O Grupo de Amigos para a Venezuela se reunirá no próximo dia 10, pela segunda vez desde sua criação, enfrentando um clima de animosidade contra os países que o integram. Em nota divulgada ontem pelo Itamaraty, o grupo manifestou seu "total repúdio" aos atentados cometidos na última terça-feira contra as embaixadas da Colômbia e da Espanha, em Caracas.

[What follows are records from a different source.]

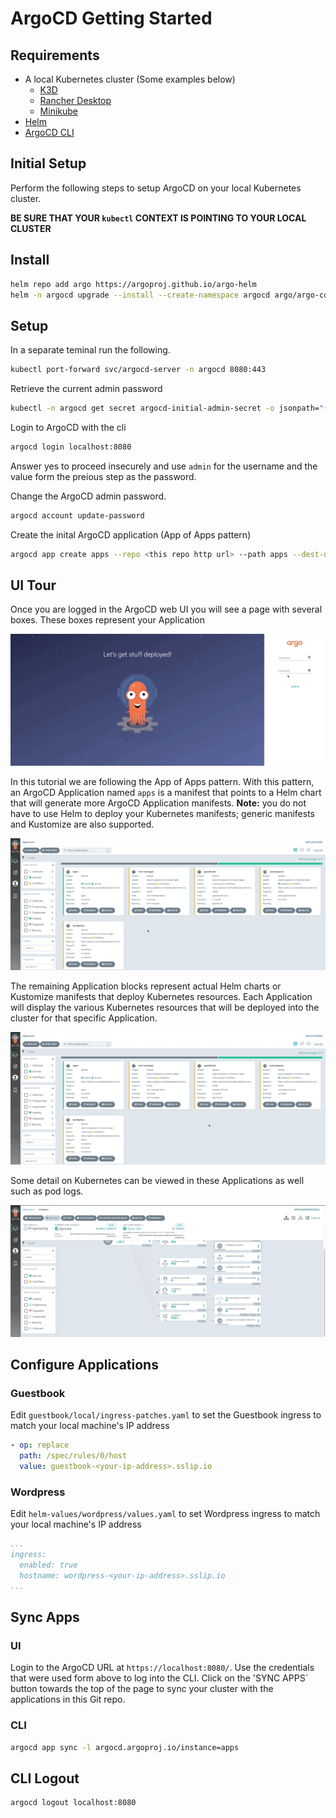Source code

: # ArgoCD Getting Started

## Requirements
* A local Kubernetes cluster (Some examples below)
  * [K3D](https://k3d.io/v5.2.2/)
  * [Rancher Desktop](https://rancherdesktop.io/)
  * [Minikube](https://minikube.sigs.k8s.io/docs/start/)
* [Helm](https://helm.sh/docs/intro/install/)
* [ArgoCD CLI](https://argo-cd.readthedocs.io/en/stable/cli_installation/)

## Initial Setup
Perform the following steps to setup ArgoCD on your local Kubernetes cluster.

**BE SURE THAT YOUR `kubectl` CONTEXT IS POINTING TO YOUR LOCAL CLUSTER**

## Install

```sh
helm repo add argo https://argoproj.github.io/argo-helm
helm -n argocd upgrade --install --create-namespace argocd argo/argo-cd -f argocd/helm/values.yaml --wait
```

## Setup
In a separate teminal run the following.
```sh
kubectl port-forward svc/argocd-server -n argocd 8080:443
```

Retrieve the current admin password
```sh
kubectl -n argocd get secret argocd-initial-admin-secret -o jsonpath="{.data.password}" | base64 -d; echo
```

Login to ArgoCD with the cli
```sh
argocd login localhost:8080
```
Answer yes to proceed insecurely and use `admin` for the username and the value form the preious step as the password.

Change the ArgoCD admin password.
```sh
argocd account update-password
```

Create the inital ArgoCD application (App of Apps pattern)
```sh
argocd app create apps --repo <this repo http url> --path apps --dest-namespace argocd --dest-server https://kubernetes.default.svc  --sync-policy automated
```

## UI Tour
Once you are logged in the ArgoCD web UI you will see a page with several boxes. These boxes represent your Application

![ArgoCD Login](imgs/login.gif)

In this tutorial we are following the App of Apps pattern. With this pattern, an ArgoCD Application named `apps` is a manifest that points to a Helm chart that will generate more ArgoCD Application manifests.
**Note:** you do not have to use Helm to deploy your Kubernetes manifests; generic manifests and Kustomize are also supported.

![ArgoCD App of Apps](imgs/app-of-apps.gif)

The remaining Application blocks represent actual Helm charts or Kustomize manifests that deploy Kubernetes resources. Each Application will display the various Kubernetes resources that will be deployed into the cluster for that specific Application.

![ArgoCD Apps](imgs/app.gif)

Some detail on Kubernetes can be viewed in these Applications as well such as pod logs.

![ArgoCD Pod Logs](imgs/pod-logs.gif)

## Configure Applications
### Guestbook
Edit `guestbook/local/ingress-patches.yaml` to set the Guestbook ingress to match your local machine's IP address
```yaml
- op: replace
  path: /spec/rules/0/host
  value: guestbook-<your-ip-address>.sslip.io
```
### Wordpress
Edit `helm-values/wordpress/values.yaml` to set Wordpress ingress to match your local machine's IP address
```yaml
...
ingress:
  enabled: true
  hostname: wordpress-<your-ip-address>.sslip.io
...
```

## Sync Apps
### UI
Login to the ArgoCD URL at `https://localhost:8080/`. Use the credentials that were used form above to log into the CLI. Click on the 'SYNC APPS` button towards the top of the page to sync your cluster with the applications in this Git repo.
### CLI
```sh
argocd app sync -l argocd.argoproj.io/instance=apps
```

## CLI Logout
```sh
argocd logout localhost:8080
```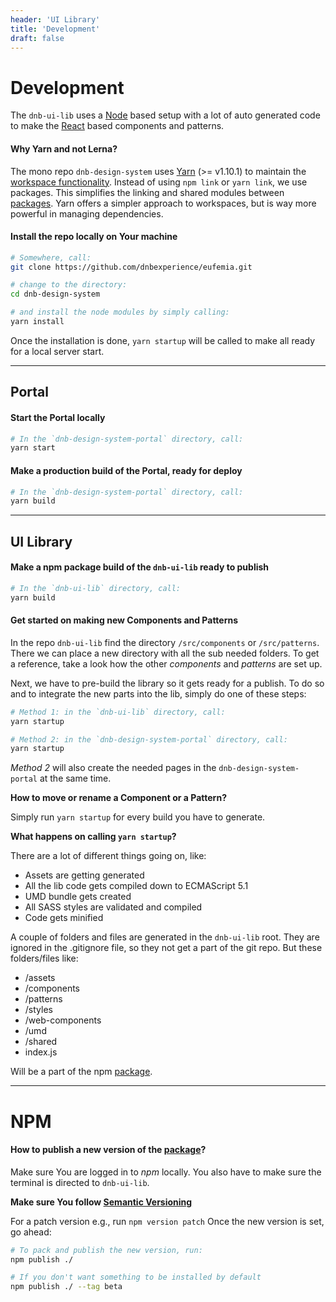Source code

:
 ```yaml
---
header: 'UI Library'
title: 'Development'
draft: false
---
```


# Development

The `dnb-ui-lib` uses a [Node](https://nodejs.org) based setup with a lot of auto generated code to make the [React](https://reactjs.org) based components and patterns.

#### Why Yarn and not Lerna?

The mono repo `dnb-design-system` uses [Yarn](https://yarnpkg.com/) (>= v1.10.1) to maintain the [workspace functionality](https://yarnpkg.com/en/docs/workspaces). Instead of using `npm link` or `yarn link`, we use packages. This simplifies the linking and shared modules between [packages](https://docs.npmjs.com/getting-started/packages).
Yarn offers a simpler approach to workspaces, but is way more powerful in managing dependencies.

#### Install the repo locally on Your machine

```bash
# Somewhere, call:
git clone https://github.com/dnbexperience/eufemia.git

# change to the directory:
cd dnb-design-system

# and install the node modules by simply calling:
yarn install
```

Once the installation is done, `yarn startup` will be called to make all ready for a local server start.

---

## Portal

#### Start the Portal locally

```bash
# In the `dnb-design-system-portal` directory, call:
yarn start
```

#### Make a production build of the Portal, ready for deploy

```bash
# In the `dnb-design-system-portal` directory, call:
yarn build
```

---

## UI Library

#### Make a npm package build of the `dnb-ui-lib` ready to publish

```bash
# In the `dnb-ui-lib` directory, call:
yarn build
```

#### Get started on making new Components and Patterns

In the repo `dnb-ui-lib` find the directory `/src/components` or `/src/patterns`. There we can place a new directory with all the sub needed folders. To get a reference, take a look how the other _components_ and _patterns_ are set up.

Next, we have to pre-build the library so it gets ready for a publish.
To do so and to integrate the new parts into the lib, simply do one of these steps:

```bash
# Method 1: in the `dnb-ui-lib` directory, call:
yarn startup

# Method 2: in the `dnb-design-system-portal` directory, call:
yarn startup
```

_Method 2_ will also create the needed pages in the `dnb-design-system-portal` at the same time.

**How to move or rename a Component or a Pattern?**

Simply run `yarn startup` for every build you have to generate.

**What happens on calling `yarn startup`?**

There are a lot of different things going on, like:

- Assets are getting generated
- All the lib code gets compiled down to ECMAScript 5.1
- UMD bundle gets created
- All SASS styles are validated and compiled
- Code gets minified

A couple of folders and files are generated in the `dnb-ui-lib` root. They are ignored in the .gitignore file, so they not get a part of the git repo.
But these folders/files like:

- /assets
- /components
- /patterns
- /styles
- /web-components
- /umd
- /shared
- index.js

Will be a part of the npm [package](https://www.npmjs.com/package/dnb-ui-lib).

---

# NPM

#### How to publish a new version of the [package](https://www.npmjs.com/package/dnb-ui-lib)?

Make sure You are logged in to _npm_ locally. You also have to make sure the terminal is directed to `dnb-ui-lib`.

**Make sure You follow [Semantic Versioning](https://semver.org)**

For a patch version e.g., run `npm version patch`
Once the new version is set, go ahead:

```bash
# To pack and publish the new version, run:
npm publish ./

# If you don't want something to be installed by default
npm publish ./ --tag beta
```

Tratam-se de dois dos cinco membros do Grupo, instituído em janeiro para apoiar a missão do secretário-geral da Organização dos Estados Americanos (OEA), César Gavíria, de promover uma solução negociada para a crise política daquele país.Na nota, o Grupo ainda deixou clara sua insatisfação com os rumos tomados pelo governo Hugo Chávez e a oposição, que retomaram as críticas recíprocas nos últimos dias, e pediu moderação a ambos os lados. Desastrosa para as negociações que Gavíria tenta, a custo, estabelecer entre os dois setores, a situação renasceu depois de a Justiça venezuelana ter decretado a prisão de líderes oposicionistas, por conta da greve geral que haviam organizado entre dezembro de 2002 e janeiro.Esses dois fatos serão tópicos prioritários da agenda dos cinco sócios - Brasil, que coordena o Grupo, Estados Unidos, Colômbia, Espanha e Portugal - no dia 10 de março. "O Grupo preocupa-se com a ocorrência de quaisquer fatos ou atitudes que possam ter influência negativa no processo de criação de confiança entre o governo venezuelano e a oposição, e reitera o chamamento para que moderem a retórica e evitem recriminações mútuas."O texto reitera que o Grupo continuará a "encorajar" o entendimento entre o governo venezuelano e a oposição, uma vez que essa fórmula é tida como a única saída capaz de assegurar uma solução pacífica, democrática, constitucional e eleitoral para a crise no país. "É importante que (os dois lados) exerçam vigilância para que prevaleça a moderação, nos termos da Declaração contra a Violência, pela Paz e a Democracia na Venezuela", disse a nota, referindo-se ao documento de "trégua" assinado pelo governo e a oposição no último dia 18.